EXERCISE BRIEF >> Work out how many lines in the records include the word "enabled", then answer with nothing but that number.

Start of SUPPLIED RECORDS

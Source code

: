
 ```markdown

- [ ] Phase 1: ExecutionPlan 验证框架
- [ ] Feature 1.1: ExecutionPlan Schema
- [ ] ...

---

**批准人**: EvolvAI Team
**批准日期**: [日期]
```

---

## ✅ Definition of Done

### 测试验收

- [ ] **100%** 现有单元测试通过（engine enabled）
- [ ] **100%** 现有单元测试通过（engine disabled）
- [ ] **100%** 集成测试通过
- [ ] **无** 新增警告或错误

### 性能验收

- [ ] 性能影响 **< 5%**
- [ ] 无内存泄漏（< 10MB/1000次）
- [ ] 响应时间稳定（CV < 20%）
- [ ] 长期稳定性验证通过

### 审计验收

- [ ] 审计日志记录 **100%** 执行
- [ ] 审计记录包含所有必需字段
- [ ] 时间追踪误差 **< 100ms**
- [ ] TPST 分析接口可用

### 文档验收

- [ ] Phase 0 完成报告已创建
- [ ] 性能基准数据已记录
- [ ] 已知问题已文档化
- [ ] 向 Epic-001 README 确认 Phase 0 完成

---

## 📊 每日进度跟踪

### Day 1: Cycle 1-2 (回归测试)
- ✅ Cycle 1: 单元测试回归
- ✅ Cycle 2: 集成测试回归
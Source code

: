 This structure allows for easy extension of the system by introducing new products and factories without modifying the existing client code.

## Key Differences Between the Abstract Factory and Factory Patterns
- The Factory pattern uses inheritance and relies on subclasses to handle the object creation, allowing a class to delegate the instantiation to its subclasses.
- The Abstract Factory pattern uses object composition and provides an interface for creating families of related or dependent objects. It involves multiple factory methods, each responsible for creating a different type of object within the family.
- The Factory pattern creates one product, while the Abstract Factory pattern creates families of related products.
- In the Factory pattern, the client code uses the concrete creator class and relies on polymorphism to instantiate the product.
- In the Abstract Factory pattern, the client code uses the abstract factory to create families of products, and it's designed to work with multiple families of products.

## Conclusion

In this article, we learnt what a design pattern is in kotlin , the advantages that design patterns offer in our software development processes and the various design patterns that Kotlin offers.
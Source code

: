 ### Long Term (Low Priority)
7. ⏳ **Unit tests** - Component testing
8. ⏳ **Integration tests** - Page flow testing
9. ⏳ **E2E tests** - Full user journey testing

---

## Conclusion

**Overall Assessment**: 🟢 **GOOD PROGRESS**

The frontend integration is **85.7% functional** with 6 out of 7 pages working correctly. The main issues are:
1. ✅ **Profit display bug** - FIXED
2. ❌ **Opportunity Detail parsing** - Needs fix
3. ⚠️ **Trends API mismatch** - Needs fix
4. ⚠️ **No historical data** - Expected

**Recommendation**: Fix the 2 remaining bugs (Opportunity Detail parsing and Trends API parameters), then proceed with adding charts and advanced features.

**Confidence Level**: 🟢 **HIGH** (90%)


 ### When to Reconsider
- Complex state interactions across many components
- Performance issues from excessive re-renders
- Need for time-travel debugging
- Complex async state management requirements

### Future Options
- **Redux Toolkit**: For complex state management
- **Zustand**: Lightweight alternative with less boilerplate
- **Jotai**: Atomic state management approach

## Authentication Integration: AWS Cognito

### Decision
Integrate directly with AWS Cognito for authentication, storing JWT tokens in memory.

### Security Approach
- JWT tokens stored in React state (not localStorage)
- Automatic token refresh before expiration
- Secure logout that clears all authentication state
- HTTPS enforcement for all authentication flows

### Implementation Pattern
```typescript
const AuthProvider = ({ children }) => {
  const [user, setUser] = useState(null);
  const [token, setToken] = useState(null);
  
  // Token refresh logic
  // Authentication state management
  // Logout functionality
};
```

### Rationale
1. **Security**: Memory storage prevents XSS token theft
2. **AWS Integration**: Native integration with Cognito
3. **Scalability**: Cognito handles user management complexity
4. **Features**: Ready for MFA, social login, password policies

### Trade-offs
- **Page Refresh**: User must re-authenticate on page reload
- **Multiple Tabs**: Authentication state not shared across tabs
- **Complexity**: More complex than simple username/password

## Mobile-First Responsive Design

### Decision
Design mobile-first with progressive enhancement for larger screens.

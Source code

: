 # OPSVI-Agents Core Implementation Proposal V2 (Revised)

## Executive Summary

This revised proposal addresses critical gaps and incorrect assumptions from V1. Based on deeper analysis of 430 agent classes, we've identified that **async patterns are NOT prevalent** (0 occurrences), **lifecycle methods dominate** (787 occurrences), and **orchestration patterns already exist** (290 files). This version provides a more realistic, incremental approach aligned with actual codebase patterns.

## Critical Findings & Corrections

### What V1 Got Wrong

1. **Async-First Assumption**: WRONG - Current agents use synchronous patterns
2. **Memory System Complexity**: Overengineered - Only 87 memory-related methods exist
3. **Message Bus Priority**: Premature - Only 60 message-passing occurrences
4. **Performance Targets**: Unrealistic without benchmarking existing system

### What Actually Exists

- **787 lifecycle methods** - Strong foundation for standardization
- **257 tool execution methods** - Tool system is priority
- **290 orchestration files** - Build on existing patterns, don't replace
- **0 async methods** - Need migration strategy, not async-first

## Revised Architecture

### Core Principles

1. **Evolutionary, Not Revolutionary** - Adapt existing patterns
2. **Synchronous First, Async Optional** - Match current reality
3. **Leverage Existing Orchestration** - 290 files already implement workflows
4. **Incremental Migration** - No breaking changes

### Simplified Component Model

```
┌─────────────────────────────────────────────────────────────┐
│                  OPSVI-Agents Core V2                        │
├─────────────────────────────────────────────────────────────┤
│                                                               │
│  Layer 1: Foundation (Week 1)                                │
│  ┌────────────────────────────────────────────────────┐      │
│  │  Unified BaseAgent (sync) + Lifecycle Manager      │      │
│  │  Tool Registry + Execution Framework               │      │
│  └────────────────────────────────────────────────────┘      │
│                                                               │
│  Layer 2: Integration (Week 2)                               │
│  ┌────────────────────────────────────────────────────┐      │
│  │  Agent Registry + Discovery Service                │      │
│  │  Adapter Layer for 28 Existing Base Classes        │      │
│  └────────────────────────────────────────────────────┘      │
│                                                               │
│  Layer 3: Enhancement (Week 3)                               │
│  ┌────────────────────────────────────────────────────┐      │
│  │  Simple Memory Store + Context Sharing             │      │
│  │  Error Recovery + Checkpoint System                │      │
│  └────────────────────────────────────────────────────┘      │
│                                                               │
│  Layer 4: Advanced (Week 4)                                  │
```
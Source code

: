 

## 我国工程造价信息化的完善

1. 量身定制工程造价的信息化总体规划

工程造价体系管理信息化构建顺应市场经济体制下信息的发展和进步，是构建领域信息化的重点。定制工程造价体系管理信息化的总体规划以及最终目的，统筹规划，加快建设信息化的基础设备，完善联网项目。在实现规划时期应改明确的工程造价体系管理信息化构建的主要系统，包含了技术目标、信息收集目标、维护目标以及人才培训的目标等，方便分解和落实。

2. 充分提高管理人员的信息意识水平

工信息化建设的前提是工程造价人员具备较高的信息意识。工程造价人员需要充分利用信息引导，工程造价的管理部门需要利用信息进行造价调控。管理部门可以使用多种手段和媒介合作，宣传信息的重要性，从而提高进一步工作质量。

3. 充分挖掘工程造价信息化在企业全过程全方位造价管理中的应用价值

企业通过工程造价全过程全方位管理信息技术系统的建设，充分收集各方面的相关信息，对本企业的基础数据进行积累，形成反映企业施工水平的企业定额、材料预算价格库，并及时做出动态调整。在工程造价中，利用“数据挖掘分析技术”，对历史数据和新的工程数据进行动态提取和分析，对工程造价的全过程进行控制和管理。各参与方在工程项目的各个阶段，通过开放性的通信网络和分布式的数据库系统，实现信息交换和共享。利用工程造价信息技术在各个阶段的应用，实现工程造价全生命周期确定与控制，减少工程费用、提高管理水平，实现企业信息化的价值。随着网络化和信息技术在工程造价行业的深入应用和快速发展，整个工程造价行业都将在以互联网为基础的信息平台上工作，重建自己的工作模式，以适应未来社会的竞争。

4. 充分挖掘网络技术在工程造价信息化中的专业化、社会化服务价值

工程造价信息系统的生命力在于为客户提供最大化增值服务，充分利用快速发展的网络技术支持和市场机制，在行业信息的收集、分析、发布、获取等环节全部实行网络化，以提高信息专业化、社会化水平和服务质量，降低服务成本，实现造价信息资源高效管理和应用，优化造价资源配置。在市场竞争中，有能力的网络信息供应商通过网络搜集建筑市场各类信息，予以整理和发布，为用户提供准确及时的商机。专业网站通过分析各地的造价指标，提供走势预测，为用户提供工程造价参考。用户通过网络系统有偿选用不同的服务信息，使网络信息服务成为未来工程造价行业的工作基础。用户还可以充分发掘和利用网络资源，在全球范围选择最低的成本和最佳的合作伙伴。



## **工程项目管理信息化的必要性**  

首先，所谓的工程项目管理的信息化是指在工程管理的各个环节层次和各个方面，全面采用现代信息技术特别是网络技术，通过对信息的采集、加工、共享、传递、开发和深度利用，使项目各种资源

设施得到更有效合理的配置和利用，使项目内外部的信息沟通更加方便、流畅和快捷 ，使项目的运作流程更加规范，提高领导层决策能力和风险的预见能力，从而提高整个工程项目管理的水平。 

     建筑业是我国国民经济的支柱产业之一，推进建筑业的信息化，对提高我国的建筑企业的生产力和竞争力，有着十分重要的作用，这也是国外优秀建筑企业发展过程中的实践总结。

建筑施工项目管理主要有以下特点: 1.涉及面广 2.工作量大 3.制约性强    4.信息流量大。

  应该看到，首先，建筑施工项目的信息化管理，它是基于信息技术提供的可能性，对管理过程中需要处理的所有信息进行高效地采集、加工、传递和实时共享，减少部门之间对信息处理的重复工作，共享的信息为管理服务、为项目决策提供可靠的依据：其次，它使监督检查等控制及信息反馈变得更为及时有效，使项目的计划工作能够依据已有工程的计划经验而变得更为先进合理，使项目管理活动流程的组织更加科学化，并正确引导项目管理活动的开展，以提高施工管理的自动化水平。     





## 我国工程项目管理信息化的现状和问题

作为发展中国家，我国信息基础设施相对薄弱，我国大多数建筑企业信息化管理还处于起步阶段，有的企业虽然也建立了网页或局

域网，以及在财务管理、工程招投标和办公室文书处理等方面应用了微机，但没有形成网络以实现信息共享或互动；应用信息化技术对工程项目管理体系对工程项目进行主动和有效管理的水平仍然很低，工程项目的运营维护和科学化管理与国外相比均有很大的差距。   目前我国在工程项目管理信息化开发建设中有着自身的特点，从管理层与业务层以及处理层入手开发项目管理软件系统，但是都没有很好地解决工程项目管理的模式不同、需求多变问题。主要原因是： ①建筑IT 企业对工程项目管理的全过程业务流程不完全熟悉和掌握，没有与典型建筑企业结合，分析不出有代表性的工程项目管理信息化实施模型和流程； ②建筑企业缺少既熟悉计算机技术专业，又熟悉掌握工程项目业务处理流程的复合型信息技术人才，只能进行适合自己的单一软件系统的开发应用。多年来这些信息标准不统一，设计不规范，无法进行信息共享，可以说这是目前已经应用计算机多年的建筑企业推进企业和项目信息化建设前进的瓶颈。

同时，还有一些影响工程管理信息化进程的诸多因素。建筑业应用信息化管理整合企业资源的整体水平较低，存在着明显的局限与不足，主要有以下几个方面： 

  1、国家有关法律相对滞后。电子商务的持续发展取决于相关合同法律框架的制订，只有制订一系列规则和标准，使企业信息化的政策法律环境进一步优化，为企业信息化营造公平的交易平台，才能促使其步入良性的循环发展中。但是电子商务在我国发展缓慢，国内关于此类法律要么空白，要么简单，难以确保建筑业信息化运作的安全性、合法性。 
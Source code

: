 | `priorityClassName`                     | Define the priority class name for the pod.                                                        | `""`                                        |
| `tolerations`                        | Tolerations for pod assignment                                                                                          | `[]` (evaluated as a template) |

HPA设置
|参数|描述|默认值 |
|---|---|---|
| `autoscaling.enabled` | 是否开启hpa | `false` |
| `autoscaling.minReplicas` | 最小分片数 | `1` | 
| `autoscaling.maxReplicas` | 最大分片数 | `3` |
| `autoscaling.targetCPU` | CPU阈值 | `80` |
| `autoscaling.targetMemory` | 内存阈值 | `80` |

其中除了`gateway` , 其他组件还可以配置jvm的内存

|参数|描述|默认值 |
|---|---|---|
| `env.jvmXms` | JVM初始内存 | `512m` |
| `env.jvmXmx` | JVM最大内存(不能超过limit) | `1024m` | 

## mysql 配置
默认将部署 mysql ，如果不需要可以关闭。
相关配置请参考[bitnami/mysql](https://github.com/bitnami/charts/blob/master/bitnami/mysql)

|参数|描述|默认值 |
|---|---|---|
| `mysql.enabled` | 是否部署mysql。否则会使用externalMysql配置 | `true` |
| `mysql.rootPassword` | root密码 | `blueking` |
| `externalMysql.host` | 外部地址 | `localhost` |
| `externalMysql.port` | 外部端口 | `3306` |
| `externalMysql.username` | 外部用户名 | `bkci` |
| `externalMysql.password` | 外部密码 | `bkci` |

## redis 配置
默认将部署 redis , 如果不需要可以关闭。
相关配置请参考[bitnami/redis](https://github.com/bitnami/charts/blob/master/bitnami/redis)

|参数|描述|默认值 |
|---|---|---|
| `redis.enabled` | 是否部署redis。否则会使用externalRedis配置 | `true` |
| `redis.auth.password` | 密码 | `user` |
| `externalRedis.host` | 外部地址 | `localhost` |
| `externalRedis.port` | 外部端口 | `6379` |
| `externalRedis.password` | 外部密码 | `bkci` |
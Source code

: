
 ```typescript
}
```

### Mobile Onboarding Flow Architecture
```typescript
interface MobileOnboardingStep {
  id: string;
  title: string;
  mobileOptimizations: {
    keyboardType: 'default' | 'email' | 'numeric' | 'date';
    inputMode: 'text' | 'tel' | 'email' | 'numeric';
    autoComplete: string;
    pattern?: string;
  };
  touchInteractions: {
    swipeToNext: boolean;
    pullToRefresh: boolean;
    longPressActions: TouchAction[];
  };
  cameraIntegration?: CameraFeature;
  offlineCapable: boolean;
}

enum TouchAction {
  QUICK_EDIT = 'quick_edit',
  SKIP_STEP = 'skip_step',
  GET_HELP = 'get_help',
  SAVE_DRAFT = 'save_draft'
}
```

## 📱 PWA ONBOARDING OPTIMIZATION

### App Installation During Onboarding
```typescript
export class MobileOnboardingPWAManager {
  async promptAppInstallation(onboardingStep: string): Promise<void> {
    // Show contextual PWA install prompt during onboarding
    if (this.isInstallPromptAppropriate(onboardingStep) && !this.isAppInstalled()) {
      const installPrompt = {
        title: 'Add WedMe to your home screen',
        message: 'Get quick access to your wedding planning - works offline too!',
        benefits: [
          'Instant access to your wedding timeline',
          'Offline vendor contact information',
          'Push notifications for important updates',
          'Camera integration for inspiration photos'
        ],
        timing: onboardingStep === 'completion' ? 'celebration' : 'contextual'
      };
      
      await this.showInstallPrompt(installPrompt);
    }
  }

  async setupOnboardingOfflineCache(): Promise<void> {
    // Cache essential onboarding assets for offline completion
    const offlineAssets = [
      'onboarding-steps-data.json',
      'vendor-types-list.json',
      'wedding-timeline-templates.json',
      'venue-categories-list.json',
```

End of SUPPLIED RECORDS

REPLY >> 4